Social, by Matthew Lieberman

SocialWhat It’s About: Explains the how our brains are made to connect with one another and some stunning implications of recent brain research, particularly in education. Not about language learning, but has important ideas that apply to teaching language.

Quotable Quotes: “70 percent of the content in our conversations is social in nature.” p. 20

“Food, water and shelter are NOT the most basic needs for an infant. Instead, being socially connected and cared for is paramount… this restructuring of Maslow’s pyramid tells us something critical about ‘who we are’. Love and belonging might seem like a convenience we can live without, but our biology is built to thirst for connection because it is linked to our most basic survival needs.” p. 43

“I believe the real solution is to stop making the social brain the enemy during class time and figure out how to engage the social brain as part of the learning process.” p. 283

“In study after study, the folks making sense of the information socially have done better on memory tests than the folks intentionally memorizing the material.” p. 284

Bonus Points For: Describing how emotional pain shows up just like physical pain in the brain. Emotional pain really does hurt, and all the more so because we can’t point right at it. Our old childhood taunt was wrong; words CAN hurt us.
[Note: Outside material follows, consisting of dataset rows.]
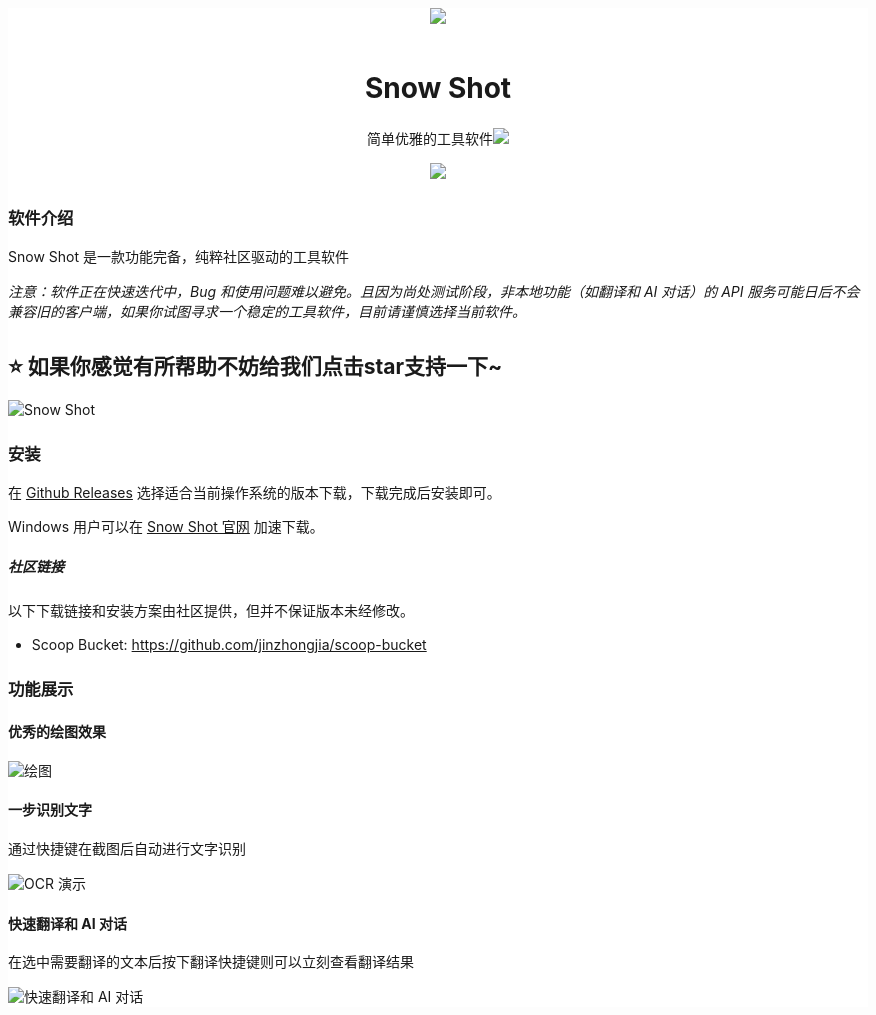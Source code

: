 <div align="center">

<a name="readme-top"></a>

<img height="83" src="/docs/imgs/app-icon.png">

<h1>Snow Shot</h1>

简单优雅的工具软件<img src="/docs/imgs/snowflake.png" height="24px" />

<img width="83%" src="/docs/imgs/snow_shot_home.png">
</div>

### 软件介绍

Snow Shot 是一款功能完备，纯粹社区驱动的工具软件

_注意：软件正在快速迭代中，Bug 和使用问题难以避免。且因为尚处测试阶段，非本地功能（如翻译和 AI 对话）的 API 服务可能日后不会兼容旧的客户端，如果你试图寻求一个稳定的工具软件，目前请谨慎选择当前软件。_



## ⭐ 如果你感觉有所帮助不妨给我们点击star支持一下~
<img width="1632" height="441" alt="Snow Shot" src="https://github.com/user-attachments/assets/c4cb1863-fc7a-4974-9488-ee75e0d16144" />

### 安装

在 [Github Releases](https://github.com/mg-chao/snow-shot/releases) 选择适合当前操作系统的版本下载，下载完成后安装即可。

Windows 用户可以在 [Snow Shot 官网](https://snowshot.top/) 加速下载。

##### 社区链接

以下下载链接和安装方案由社区提供，但并不保证版本未经修改。

- Scoop Bucket: https://github.com/jinzhongjia/scoop-bucket

### 功能展示

#### 优秀的绘图效果

![绘图](/docs/imgs/free_draw.png)

#### 一步识别文字

通过快捷键在截图后自动进行文字识别

![OCR 演示](/docs/imgs/ocr.gif)

#### 快速翻译和 AI 对话

在选中需要翻译的文本后按下翻译快捷键则可以立刻查看翻译结果

![快速翻译和 AI 对话](/docs/imgs/translate_chat.gif)
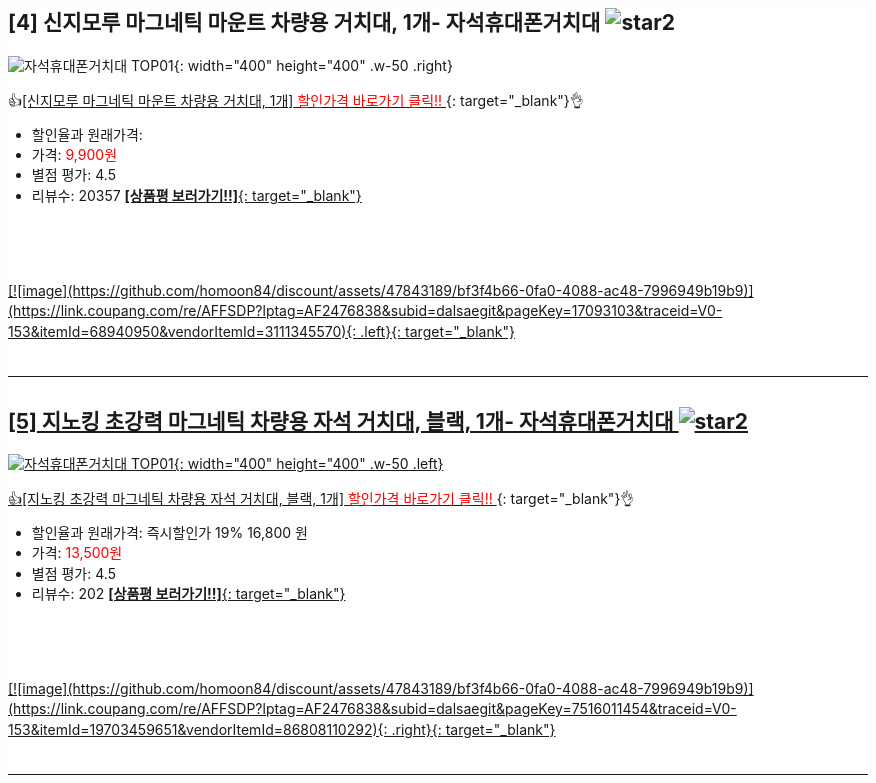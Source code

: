 
        
       
## [4] 신지모루 마그네틱 마운트 차량용 거치대, 1개- 자석휴대폰거치대  <img width="81" alt="star2" src="https://user-images.githubusercontent.com/78655692/151471960-29c5febe-c509-4c6d-99f4-a2203eb193c5.png">

![자석휴대폰거치대 TOP01](https://thumbnail6.coupangcdn.com/thumbnails/remote/230x230ex/image/retail/images/1771109967883639-c1b007e6-29b6-48a2-8513-e9657181079c.jpg){: width="400" height="400" .w-50 .right}


👍<a href="https://link.coupang.com/re/AFFSDP?lptag=AF2476838&subid=dalsaegit&pageKey=17093103&traceid=V0-153&itemId=68940950&vendorItemId=3111345570">[신지모루 마그네틱 마운트 차량용 거치대, 1개]<font color=red> 할인가격 바로가기 클릭!! </font></a>{: target="_blank"}👌
<br>
- 할인율과 원래가격: 
- 가격: <span style='color:red'>9,900원</span>
- 별점 평가: 4.5
- 리뷰수: 20357 <a href="https://link.coupang.com/re/AFFSDP?lptag=AF2476838&subid=dalsaegit&pageKey=17093103&traceid=V0-153&itemId=68940950&vendorItemId=3111345570"> <strong>[상품평 보러가기!!]</strong>{: target="_blank"}
<br>
<br>
<br>
[![image](https://github.com/homoon84/discount/assets/47843189/bf3f4b66-0fa0-4088-ac48-7996949b19b9)](https://link.coupang.com/re/AFFSDP?lptag=AF2476838&subid=dalsaegit&pageKey=17093103&traceid=V0-153&itemId=68940950&vendorItemId=3111345570){: .left}{: target="_blank"}
<br>
<br>

---

        
       
## [5] 지노킹 초강력 마그네틱 차량용 자석 거치대, 블랙, 1개- 자석휴대폰거치대  <img width="81" alt="star2" src="https://user-images.githubusercontent.com/78655692/151471960-29c5febe-c509-4c6d-99f4-a2203eb193c5.png">

![자석휴대폰거치대 TOP01](https://thumbnail8.coupangcdn.com/thumbnails/remote/230x230ex/image/vendor_inventory/77fe/87b2968deed9ac396ad6a54bc8ab064bf83a2e661f107ce8feeec5d25e38.jpg){: width="400" height="400" .w-50 .left}


👍<a href="https://link.coupang.com/re/AFFSDP?lptag=AF2476838&subid=dalsaegit&pageKey=7516011454&traceid=V0-153&itemId=19703459651&vendorItemId=86808110292">[지노킹 초강력 마그네틱 차량용 자석 거치대, 블랙, 1개]<font color=red> 할인가격 바로가기 클릭!! </font></a>{: target="_blank"}👌
<br>
- 할인율과 원래가격: 즉시할인가 19%  16,800   원
- 가격: <span style='color:red'>13,500원</span>
- 별점 평가: 4.5
- 리뷰수: 202 <a href="https://link.coupang.com/re/AFFSDP?lptag=AF2476838&subid=dalsaegit&pageKey=7516011454&traceid=V0-153&itemId=19703459651&vendorItemId=86808110292"> <strong>[상품평 보러가기!!]</strong>{: target="_blank"}
<br>
<br>
<br>
[![image](https://github.com/homoon84/discount/assets/47843189/bf3f4b66-0fa0-4088-ac48-7996949b19b9)](https://link.coupang.com/re/AFFSDP?lptag=AF2476838&subid=dalsaegit&pageKey=7516011454&traceid=V0-153&itemId=19703459651&vendorItemId=86808110292){: .right}{: target="_blank"}
<br>
<br>

---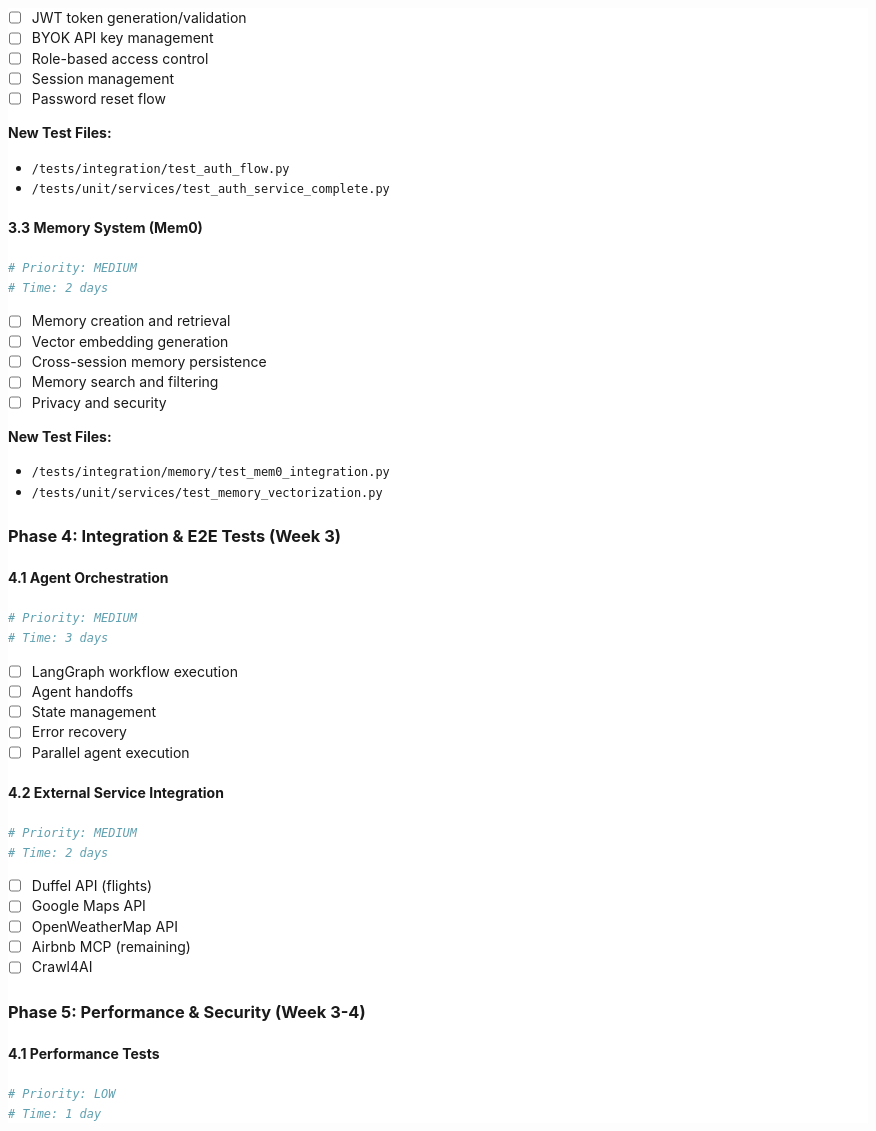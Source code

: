 - [ ] JWT token generation/validation
- [ ] BYOK API key management
- [ ] Role-based access control
- [ ] Session management
- [ ] Password reset flow

**New Test Files:**
- `/tests/integration/test_auth_flow.py`
- `/tests/unit/services/test_auth_service_complete.py`

#### 3.3 Memory System (Mem0)
```bash
# Priority: MEDIUM
# Time: 2 days
```

- [ ] Memory creation and retrieval
- [ ] Vector embedding generation
- [ ] Cross-session memory persistence
- [ ] Memory search and filtering
- [ ] Privacy and security

**New Test Files:**
- `/tests/integration/memory/test_mem0_integration.py`
- `/tests/unit/services/test_memory_vectorization.py`

### Phase 4: Integration & E2E Tests (Week 3)

#### 4.1 Agent Orchestration
```bash
# Priority: MEDIUM
# Time: 3 days
```

- [ ] LangGraph workflow execution
- [ ] Agent handoffs
- [ ] State management
- [ ] Error recovery
- [ ] Parallel agent execution

#### 4.2 External Service Integration
```bash
# Priority: MEDIUM
# Time: 2 days
```

- [ ] Duffel API (flights)
- [ ] Google Maps API
- [ ] OpenWeatherMap API
- [ ] Airbnb MCP (remaining)
- [ ] Crawl4AI

### Phase 5: Performance & Security (Week 3-4)

#### 4.1 Performance Tests
```bash
# Priority: LOW
# Time: 1 day
```
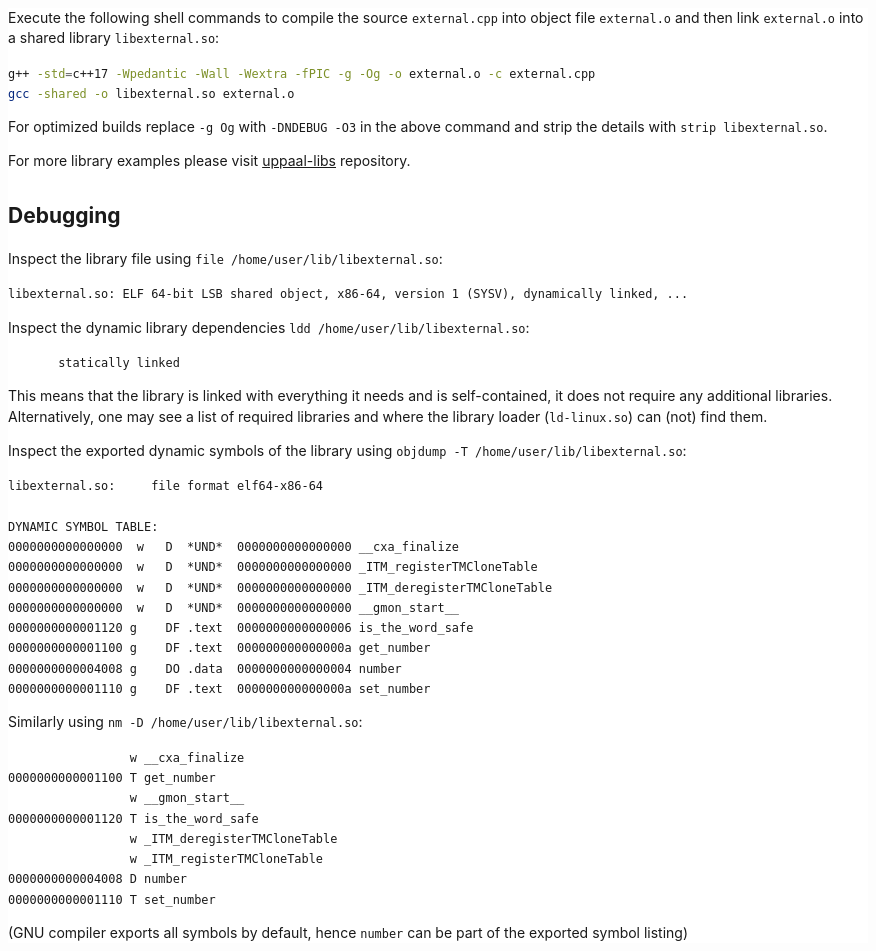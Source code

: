 Execute the following shell commands to compile the source `external.cpp` into object file `external.o` and then link `external.o` into a shared library `libexternal.so`:

``` sh
g++ -std=c++17 -Wpedantic -Wall -Wextra -fPIC -g -Og -o external.o -c external.cpp
gcc -shared -o libexternal.so external.o
```
For optimized builds replace `-g Og` with `-DNDEBUG -O3` in the above command and strip the details with `strip libexternal.so`.

For more library examples please visit [uppaal-libs](https://github.com/UPPAALModelChecker/uppaal-libs) repository.

## Debugging

Inspect the library file using `file /home/user/lib/libexternal.so`:
```
libexternal.so: ELF 64-bit LSB shared object, x86-64, version 1 (SYSV), dynamically linked, ...
```

Inspect the dynamic library dependencies `ldd /home/user/lib/libexternal.so`:
```
       statically linked
```
This means that the library is linked with everything it needs and is self-contained, it does not require any additional libraries.
Alternatively, one may see a list of required libraries and where the library loader (`ld-linux.so`) can (not) find them.

Inspect the exported dynamic symbols of the library using `objdump -T /home/user/lib/libexternal.so`:
```
libexternal.so:     file format elf64-x86-64

DYNAMIC SYMBOL TABLE:
0000000000000000  w   D  *UND*  0000000000000000 __cxa_finalize
0000000000000000  w   D  *UND*  0000000000000000 _ITM_registerTMCloneTable
0000000000000000  w   D  *UND*  0000000000000000 _ITM_deregisterTMCloneTable
0000000000000000  w   D  *UND*  0000000000000000 __gmon_start__
0000000000001120 g    DF .text  0000000000000006 is_the_word_safe
0000000000001100 g    DF .text  000000000000000a get_number
0000000000004008 g    DO .data  0000000000000004 number
0000000000001110 g    DF .text  000000000000000a set_number
```

Similarly using `nm -D /home/user/lib/libexternal.so`:
```
                 w __cxa_finalize
0000000000001100 T get_number
                 w __gmon_start__
0000000000001120 T is_the_word_safe
                 w _ITM_deregisterTMCloneTable
                 w _ITM_registerTMCloneTable
0000000000004008 D number
0000000000001110 T set_number
```
(GNU compiler exports all symbols by default, hence `number` can be part of the exported symbol listing)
Two Images That Could Sum Up This Book: 1) A car on a dark road with dim headlights in front, but disco ball energy pulsating behind the windows. 2) A plastic model of the brain that lights up, but the prefrontal cortex at the front of the skull (the part we have assumed to be the most important in learning) shines less brightly than the wildly active social nodes throughout the brain which are constantly pulsating with interconnected messages.

Read This Book If… You want to begin to learn how to use the social parts of your students’ brains to get them to earnestly connect with one another, with their learning and with their world.